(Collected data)
------------------------------------------------

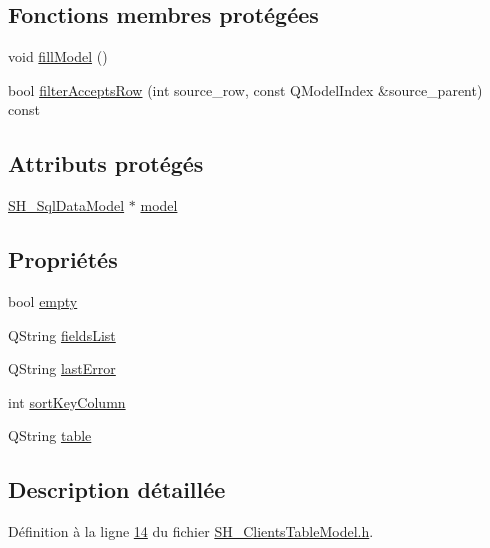 \subsection*{Fonctions membres protégées}
\begin{DoxyCompactItemize}
\item 
void \hyperlink{classSH__ClientsTableModel_acdce7cce4737b66016078011cffdaa31}{fill\-Model} ()
\item 
bool \hyperlink{classSH__ExtendedProxyModel_a1eda169699702a7bfed4dfa8718c0b86}{filter\-Accepts\-Row} (int source\-\_\-row, const Q\-Model\-Index \&source\-\_\-parent) const 
\end{DoxyCompactItemize}
\subsection*{Attributs protégés}
\begin{DoxyCompactItemize}
\item 
\hyperlink{classSH__SqlDataModel}{S\-H\-\_\-\-Sql\-Data\-Model} $\ast$ \hyperlink{classSH__ExtendedProxyModel_a8c8b8930c6b1abd9bbb1dce1fdc9690b}{model}
\end{DoxyCompactItemize}
\subsection*{Propriétés}
\begin{DoxyCompactItemize}
\item 
bool \hyperlink{classSH__ExtendedProxyModel_a9e22d17af7776aca8052084cc33c3442}{empty}
\item 
Q\-String \hyperlink{classSH__ExtendedProxyModel_a15e779ba92384a57442d6bd79ef3d1d1}{fields\-List}
\item 
Q\-String \hyperlink{classSH__ExtendedProxyModel_a287d34971582bbe68a7f1f0826165de5}{last\-Error}
\item 
int \hyperlink{classSH__ExtendedProxyModel_a47e2d0b99b84fb066438db667dd1ad26}{sort\-Key\-Column}
\item 
Q\-String \hyperlink{classSH__ExtendedProxyModel_a7eef4557a77444e9ce5c24c180392bfa}{table}
\end{DoxyCompactItemize}


\subsection{Description détaillée}


Définition à la ligne \hyperlink{SH__ClientsTableModel_8h_source_l00014}{14} du fichier \hyperlink{SH__ClientsTableModel_8h_source}{S\-H\-\_\-\-Clients\-Table\-Model.\-h}.



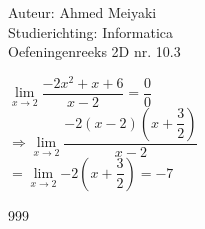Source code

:\documentclass[a4paper]{article}
\begin{document}
  
\noindent \large Auteur: Ahmed Meiyaki \\
\noindent \large Studierichting: Informatica\\
\noindent \large Oefeningenreeks 2D nr. 10.3\\

\medskip

\normalsize

$\lim\limits_{x \rightarrow 2} \dfrac{-2x^2 + x + 6}{x-2} = \dfrac{0}{0}$\\

$\Rightarrow \lim\limits_{x \rightarrow 2} \dfrac{-2\left(x-2\right)\left(x + \dfrac{3}{2}\right)}{x-2}$\\

$= \lim\limits_{x \rightarrow 2} {-2\left(x + \dfrac{3}{2}\right)} = -7 $\\

\begin{thebibliography}{999}
\end{thebibliography}
\end{document}
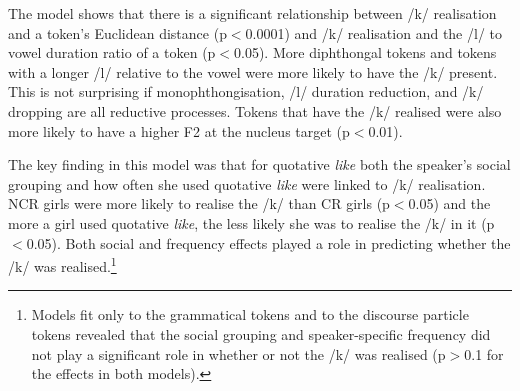 \largerpage[-1]
The model shows that there is a significant relationship between /k/ realisation and a token's Euclidean distance (p$<$0.0001) and /k/ realisation and the /l/ to vowel duration ratio of a token (p$<$0.05). More diphthongal tokens and tokens with a longer /l/ relative to the vowel were more likely to have the /k/ present. This is not surprising if monophthongisation, /l/ duration reduction, and /k/ dropping are all reductive processes. Tokens that have the /k/ realised were also more likely to have a higher F2 at the nucleus target (p$<$0.01).

The key finding in this mo\-del was that for quotative \textit{like} both the spea\-ker's social grouping and how often she used quotative \textit{like} were linked to /k/ realisation. NCR girls were more likely to realise the /k/ than CR girls (p$<$0.05) and the more a girl used quotative \textit{like}, the less likely she was to realise the /k/ in it (p$<$0.05). Both social and frequency effects played a role in predicting whether the /k/ was realised.\footnote{Models fit only to the grammatical tokens and to the discourse particle tokens revealed that the social grouping and speaker-specific frequency did not play a significant role in whether or not the /k/ was realised (p$>$0.1 for the effects in both models).}




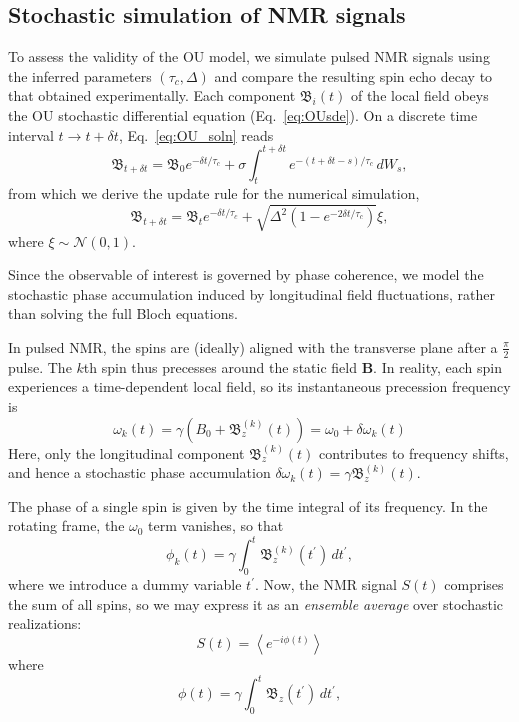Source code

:\documentclass[%
 reprint,
 amsmath,amssymb,
 aps,
]{revtex4-2}
\begin{document}
\subsection{Stochastic simulation of NMR signals}
\label{sec:simulation}
To assess the validity of the OU model, we simulate pulsed NMR signals using the inferred parameters $\left(\tau_c,\Delta\right)$ and compare the resulting spin echo decay to that obtained experimentally. Each component $\mathfrak{B}_i (t)$ of the local field obeys the OU stochastic differential equation (Eq.~\ref{eq:OUsde}). On a discrete time interval $t\rightarrow t+\delta t$, Eq.~\ref{eq:OU_soln} reads
\begin{equation*}
    \mathfrak{B}_{t+\delta t} = \mathfrak{B}_0 e^{-\delta t/\tau_c}
    + \sigma \int_t^{t+\delta t} e^{-(t+\delta t-s)/\tau_c}\, dW_s,
\end{equation*}
from which we derive the update rule for the numerical simulation,
\begin{equation*}
    \mathfrak{B}_{t+\delta t} = \mathfrak{B}_t e^{-\delta t/\tau_c} + \sqrt{\Delta^2\left(1-e^{-2\delta t/\tau_c}\right)}\xi,
\end{equation*}
where $\xi \sim \mathcal{N}\left(0,1\right)$.

Since the observable of interest is governed by phase coherence, we model the stochastic phase accumulation induced by longitudinal field fluctuations, rather than solving the full Bloch equations.

In pulsed NMR, the spins are (ideally) aligned with the transverse plane after a $\tfrac{\pi}{2}$ pulse. The $k$th spin thus precesses around the static field $\mathbf{B}$. In reality, each spin experiences a time-dependent local field, so its instantaneous precession frequency is
\begin{equation*}
    \omega_k (t) = \gamma\left(B_0 + \mathfrak{B}_z^{(k)}(t)\right) = \omega_0 + \delta\omega_k (t)
\end{equation*}
Here, only the longitudinal component $\mathfrak{B}_z^{(k)}(t)$ contributes to frequency shifts, and hence a stochastic phase accumulation $\delta\omega_k (t) = \gamma\mathfrak{B}_z^{(k)}(t)$.

The phase of a single spin is given by the time integral of its frequency. In the rotating frame, the $\omega_0$ term vanishes, so that
\begin{equation*}
    \phi_k (t) = \gamma\int_{0}^t \mathfrak{B}_z^{(k)}(t^\prime)\,dt^{\prime},
\end{equation*}
where we introduce a dummy variable $t^\prime$. Now, the NMR signal $S(t)$ comprises the sum of all spins, so we may express it as an \textit{ensemble average} over stochastic realizations:
\begin{equation}
    S(t) = \left\langle e^{-i\phi (t)}\right\rangle
    \label{eq:simulated_signal}
\end{equation}
where
\begin{equation}
    \phi (t) = \gamma\int_{0}^t \mathfrak{B}_z (t^\prime)\,dt^{\prime},
    \label{eq:stochastic_phase}
\end{equation}
\end{document}
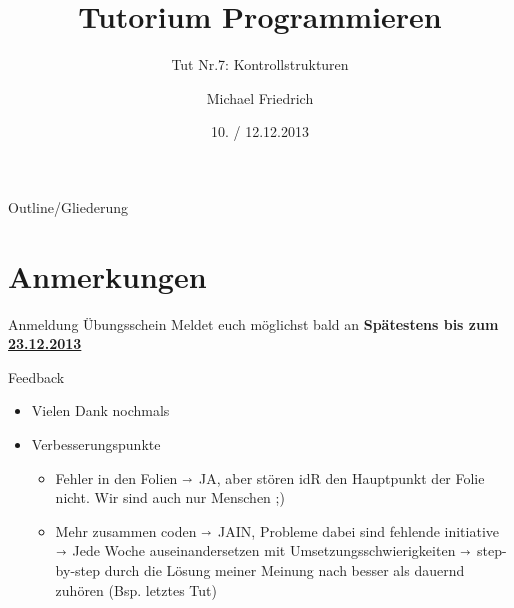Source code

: \documentclass[18pt]{beamer}
\title[Prog Tut Nr. 7]{Tutorium Programmieren}
\subtitle{Tut Nr.7: Kontrollstrukturen}
\author{Michael Friedrich}
\date{10. / 12.12.2013}
\institute{Institut f\"ur theoretische Informatik}
\begin{document}

\begin{frame}
	\titlepage
\end{frame}

\begin{frame}{Outline/Gliederung}
	\tableofcontents
\end{frame}

\section{Anmerkungen}
\begin{frame}{Anmeldung Übungsschein}
	Meldet euch möglichst bald an \newline
	\vspace{2cm}
	\huge \textbf{Spätestens bis zum \underline{23.12.2013}}
\end{frame}
\begin{frame}[fragile]{Feedback}
\begin{itemize}
	\item Vielen Dank nochmals\pause
	\vspace{1cm}
	\item Verbesserungspunkte\pause
	
	\begin{itemize}
		\item Fehler in den Folien \pause
		$\shortrightarrow$ JA, aber stören idR den Hauptpunkt der Folie nicht. Wir sind auch nur Menschen ;) \pause
		\item Mehr zusammen coden \newline \pause
		$\shortrightarrow$ JAIN, Probleme dabei sind fehlende initiative \newline \pause
		$\shortrightarrow$ Jede Woche auseinandersetzen mit Umsetzungsschwierigkeiten \newline \pause
		$\shortrightarrow$ step-by-step durch die Lösung meiner Meinung nach besser als dauernd zuhören (Bsp. letztes Tut)
	\end{itemize}
\end{itemize}
\end{frame}


\appendix
\beginbackup


\backupend
\end{document}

------------------------------------------------

*Task*: Read through the entries and copy every line that includes "pause".

*Response*:
	\item Vielen Dank nochmals\pause
	\item Verbesserungspunkte\pause
		\item Fehler in den Folien \pause
		$\shortrightarrow$ JA, aber stören idR den Hauptpunkt der Folie nicht. Wir sind auch nur Menschen ;) \pause
		\item Mehr zusammen coden \newline \pause
		$\shortrightarrow$ JAIN, Probleme dabei sind fehlende initiative \newline \pause
		$\shortrightarrow$ Jede Woche auseinandersetzen mit Umsetzungsschwierigkeiten \newline \pause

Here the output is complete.